I just moved from Tucson to PDX. Well into my first winter and yes... fenders. I have to third that. Also don't get the small ones like SKS's race blades. That was my first mistake. Get full coverage.

Showers Pass jackets are amazing. But yes layer are great. Ironclad has a local racing team here and they make great base layers to start building on. And gloves.


----------



## stunzeed (Jul 27, 2007)

Well looks like I will be in Portland in about 2 weeks so i missed winter and should hopefully be experiencing some nice dry spring riding 

im going to wait until I get there before buying anythign I decided.
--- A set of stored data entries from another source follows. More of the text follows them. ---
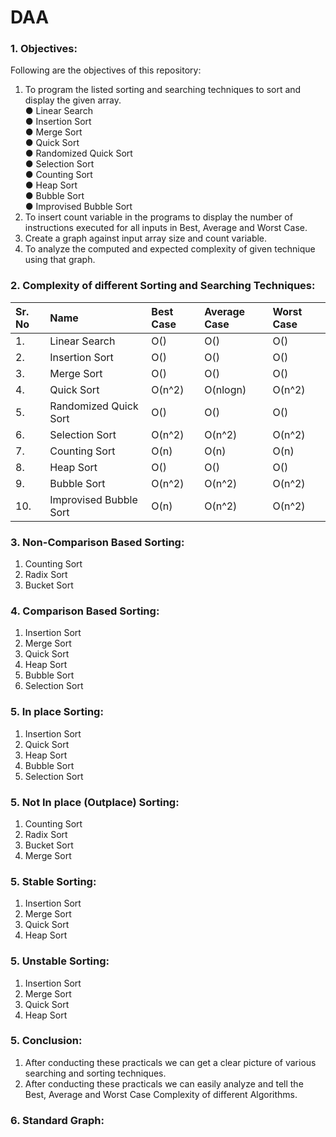 # DAA

### 1. Objectives:

Following are the objectives of this repository:<br>
1.	To program the listed sorting and searching techniques to sort and display the given array.<br>
●	Linear Search<br>
●	Insertion Sort<br>
●	Merge Sort<br>
●	Quick Sort<br>
●	Randomized Quick Sort<br>
●	Selection Sort<br>
●	Counting Sort<br>
●	Heap Sort<br>
●	Bubble Sort<br>
●	Improvised Bubble Sort<br>
2.	To insert count variable in the programs to display the number of instructions executed for all inputs in Best, Average and Worst Case.
3.	Create a graph against input array size and count variable.
4.	To analyze the computed and expected complexity of given technique using that graph.

### 2. Complexity of different Sorting and Searching Techniques:
Sr. No |	Name	| Best Case | Average Case | Worst Case
:--|:--|:--|:--|:--|
1.| Linear Search |O() |O() |O()
2.| Insertion Sort |O() |O() |O()
3.| Merge Sort |O() |O() |O()
4.| Quick Sort |O(n^2) |O(nlogn) |O(n^2)
5.| Randomized Quick Sort |O() |O() |O()
6.| Selection Sort |O(n^2) |O(n^2) |O(n^2)
7.| Counting Sort |O(n) |O(n) |O(n)
8.| Heap Sort |O() |O() |O()
9.| Bubble Sort |O(n^2) |O(n^2) |O(n^2)
10.| Improvised Bubble Sort |O(n) |O(n^2) |O(n^2)

### 3. Non-Comparison Based Sorting:
1.	Counting Sort<br>
2.	Radix Sort<br>
3.	Bucket Sort<br>

### 4. Comparison Based Sorting:
1.	Insertion Sort<br>
2.	Merge Sort<br>
3.	Quick Sort<br>
4.	Heap Sort<br>
5.  Bubble Sort<br>
6.  Selection Sort<br>

### 5. In place Sorting:
1.	Insertion Sort<br>
2.	Quick Sort<br>
3.	Heap Sort<br>
4.  Bubble Sort<br>
5.  Selection Sort<br>

### 5. Not In place (Outplace) Sorting:
1.	Counting Sort<br>
2.	Radix Sort<br>
3.	Bucket Sort<br>
4.  Merge Sort<br>

### 5. Stable Sorting:
1.	Insertion Sort<br>
2.	Merge Sort<br>
3.	Quick Sort<br>
4.	Heap Sort<br>

### 5. Unstable Sorting:
1.	Insertion Sort<br>
2.	Merge Sort<br>
3.	Quick Sort<br>
4.	Heap Sort<br>

### 5. Conclusion:
1. After conducting these practicals we can get a clear picture of various searching and sorting techniques.
2. After conducting these practicals we can easily analyze and tell the Best, Average and Worst Case Complexity of different Algorithms.

### 6. Standard Graph:
<img src=""/>
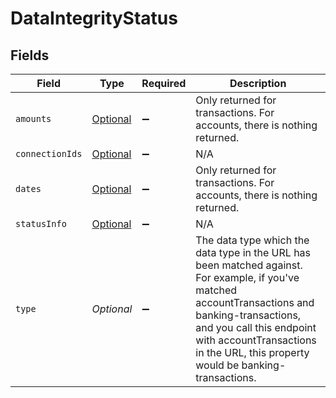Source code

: # DataIntegrityStatus


## Fields

| Field                                                                                                                                                                                                                                                            | Type                                                                                                                                                                                                                                                             | Required                                                                                                                                                                                                                                                         | Description                                                                                                                                                                                                                                                      |
| ---------------------------------------------------------------------------------------------------------------------------------------------------------------------------------------------------------------------------------------------------------------- | ---------------------------------------------------------------------------------------------------------------------------------------------------------------------------------------------------------------------------------------------------------------- | ---------------------------------------------------------------------------------------------------------------------------------------------------------------------------------------------------------------------------------------------------------------- | ---------------------------------------------------------------------------------------------------------------------------------------------------------------------------------------------------------------------------------------------------------------- |
| `amounts`                                                                                                                                                                                                                                                        | [Optional<DataIntegrityAmounts>](../../models/shared/DataIntegrityAmounts.md)                                                                                                                                                                                    | :heavy_minus_sign:                                                                                                                                                                                                                                               | Only returned for transactions. For accounts, there is nothing returned.                                                                                                                                                                                         |
| `connectionIds`                                                                                                                                                                                                                                                  | [Optional<DataIntegrityConnectionId>](../../models/shared/DataIntegrityConnectionId.md)                                                                                                                                                                          | :heavy_minus_sign:                                                                                                                                                                                                                                               | N/A                                                                                                                                                                                                                                                              |
| `dates`                                                                                                                                                                                                                                                          | [Optional<DataIntegrityDates>](../../models/shared/DataIntegrityDates.md)                                                                                                                                                                                        | :heavy_minus_sign:                                                                                                                                                                                                                                               | Only returned for transactions. For accounts, there is nothing returned.                                                                                                                                                                                         |
| `statusInfo`                                                                                                                                                                                                                                                     | [Optional<DataIntegrityStatusInfo>](../../models/shared/DataIntegrityStatusInfo.md)                                                                                                                                                                              | :heavy_minus_sign:                                                                                                                                                                                                                                               | N/A                                                                                                                                                                                                                                                              |
| `type`                                                                                                                                                                                                                                                           | *Optional<String>*                                                                                                                                                                                                                                               | :heavy_minus_sign:                                                                                                                                                                                                                                               | The data type which the data type in the URL has been matched against. For example, if you've matched accountTransactions and banking-transactions, and you call this endpoint with accountTransactions in the URL, this property would be banking-transactions. |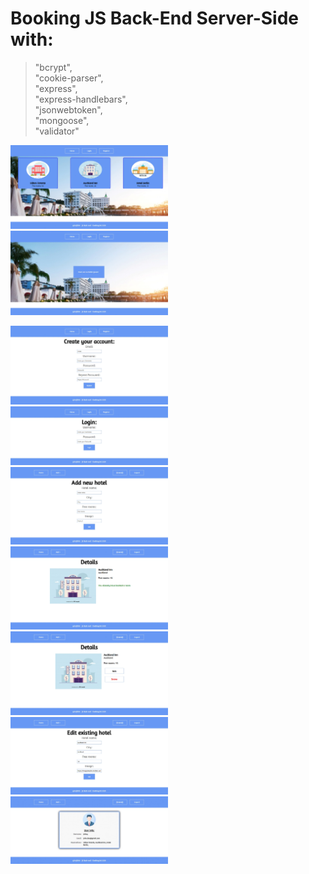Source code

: 
# Booking JS Back-End Server-Side with:
>"bcrypt",\
>"cookie-parser",\
>"express",\
>"express-handlebars",\
>"jsonwebtoken",\
>"mongoose",\
>"validator"

<p><img src="https://github.com/adriqnn/JS-Backend-Projects/blob/main/Booking/x-booking-pictures/1.jpg" width="50%" height="50%"> <img src="https://github.com/adriqnn/JS-Backend-Projects/blob/main/Booking/x-booking-pictures/2.jpg" width="50%" height="50%"></p>
<img src="https://github.com/adriqnn/JS-Backend-Projects/blob/main/Booking/x-booking-pictures/3.jpg" width="50%" height="50%">
<img src="https://github.com/adriqnn/JS-Backend-Projects/blob/main/Booking/x-booking-pictures/4.jpg" width="50%" height="50%">
<img src="https://github.com/adriqnn/JS-Backend-Projects/blob/main/Booking/x-booking-pictures/5.jpg" width="50%" height="50%">
<img src="https://github.com/adriqnn/JS-Backend-Projects/blob/main/Booking/x-booking-pictures/6.jpg" width="50%" height="50%">
<img src="https://github.com/adriqnn/JS-Backend-Projects/blob/main/Booking/x-booking-pictures/7.jpg" width="50%" height="50%">
<img src="https://github.com/adriqnn/JS-Backend-Projects/blob/main/Booking/x-booking-pictures/8.jpg" width="50%" height="50%">
<img src="https://github.com/adriqnn/JS-Backend-Projects/blob/main/Booking/x-booking-pictures/9.jpg" width="50%" height="50%">
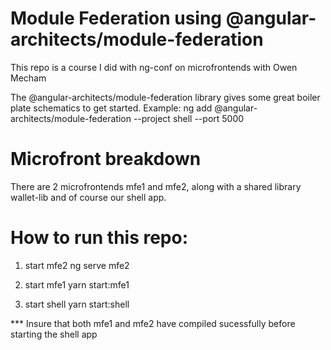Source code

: # Module Federation using @angular-architects/module-federation



This repo is a course I did with ng-conf on microfrontends with Owen Mecham

The @angular-architects/module-federation library gives some great boiler plate schematics to get started.
Example:
ng add @angular-architects/module-federation --project shell --port 5000

# Microfront breakdown

There are 2 microfrontends mfe1 and mfe2, along with a shared library wallet-lib and of course our shell app.
# How to run this repo:

1. start mfe2
   ng serve mfe2

2. start mfe1
   yarn start:mfe1

3. start shell
   yarn start:shell

  *** Insure that both mfe1 and mfe2 have compiled sucessfully before starting the shell app



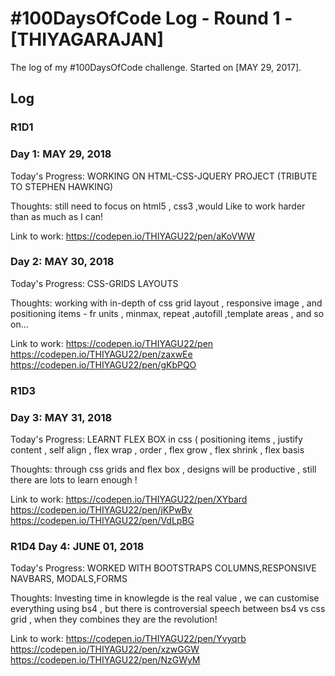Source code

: # #100DaysOfCode Log - Round 1 - [THIYAGARAJAN]

The log of my #100DaysOfCode challenge. Started on [MAY 29, 2017].

## Log

### R1D1 

### Day 1: MAY 29, 2018 

Today's Progress: WORKING ON HTML-CSS-JQUERY PROJECT (TRIBUTE TO STEPHEN HAWKING)

Thoughts: still need to focus on html5 , css3 ,would Like to work harder than as much as I can!

Link to work: https://codepen.io/THIYAGU22/pen/aKoVWW


### Day 2: MAY 30, 2018 

Today's Progress: CSS-GRIDS LAYOUTS

Thoughts: working with in-depth of css grid layout , responsive image , and positioning items - fr units , minmax, repeat ,autofill ,template areas , and so on...

Link to work: https://codepen.io/THIYAGU22/pen    https://codepen.io/THIYAGU22/pen/zaxwEe   https://codepen.io/THIYAGU22/pen/gKbPQO

### R1D3

### Day 3: MAY 31, 2018 

Today's Progress: LEARNT FLEX BOX in css ( positioning items , justify content , self align , flex wrap , order , flex grow , flex shrink , flex basis

Thoughts: through css grids and flex box , designs will be productive , still there are lots to learn enough !

Link to work: https://codepen.io/THIYAGU22/pen/XYbard  https://codepen.io/THIYAGU22/pen/jKPwBv  https://codepen.io/THIYAGU22/pen/VdLpBG


### R1D4 Day 4: JUNE 01, 2018 

Today's Progress: WORKED WITH BOOTSTRAPS COLUMNS,RESPONSIVE NAVBARS, MODALS,FORMS

Thoughts: Investing time in knowlegde is the real value , we can customise everything using bs4 , but there is controversial speech between bs4 vs css grid , when they combines they are the revolution!

Link to work: https://codepen.io/THIYAGU22/pen/Yvyqrb
	      https://codepen.io/THIYAGU22/pen/xzwGGW  https://codepen.io/THIYAGU22/pen/NzGWyM

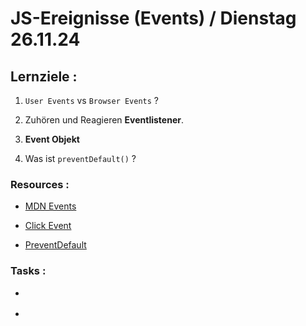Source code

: # JS-Ereignisse (Events) / Dienstag 26.11.24

## Lernziele :

1. `User Events` vs `Browser Events` ?

2. Zuhören und Reagieren **Eventlistener**.

3. **Event Objekt**

4. Was ist `preventDefault()` ?

### Resources :

- [MDN Events](https://developer.mozilla.org/en-US/docs/Learn/JavaScript/Building_blocks/Events)

- [Click Event](https://developer.mozilla.org/en-US/docs/Web/API/Element/click_event)

- [PreventDefault](https://developer.mozilla.org/en-US/docs/Web/API/Event/preventDefault)

### Tasks :

- []()

- []()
Still up in the air for my commuter/rain bike still cant make the move on a SS bike..but whatever I get I know it will be a cross bike


----------



## HIMEHEEM (Sep 25, 2009)

stunzeed said:


> Well looks like I will be in Portland in about 2 weeks so i missed winter and should hopefully be experiencing some nice dry spring riding


:thumbsup: It never rains here in the spring


----------



## Wookiebiker (Sep 5, 2005)

HIMEHEEM said:


> :thumbsup: It never rains here in the spring



Ummmm, yea...it never rains in the Pac NW in the spring    :cryin: :mad2:


----------



## PomPilot (May 17, 2006)

Wookiebiker said:


> Ummmm, yea...it never rains in the Pac NW in the spring    :cryin: :mad2:


Except during spring break.


----------



## Wookiebiker (Sep 5, 2005)

PomPilot said:


> Except during spring break.


It only rains through the Rose Festival in June....then it's beautiful until October


----------



## HIMEHEEM (Sep 25, 2009)

Wookiebiker said:


> It only rains through the Rose Festival in June....then it's beautiful until October


Even though its still raining


----------



## bahueh (May 11, 2004)

*its been a dry winter..*



HIMEHEEM said:


> Even though its still raining


only rained about 2" this week...jeebus I got soaked the other day going home.


----------



## stunzeed (Jul 27, 2007)

Well I plan to ride both my mountain and road bike, I don't mind riding the MTB as much in the rain but im sure I will get used to riding the road bike in the rain as well..not liek I have a choice right


----------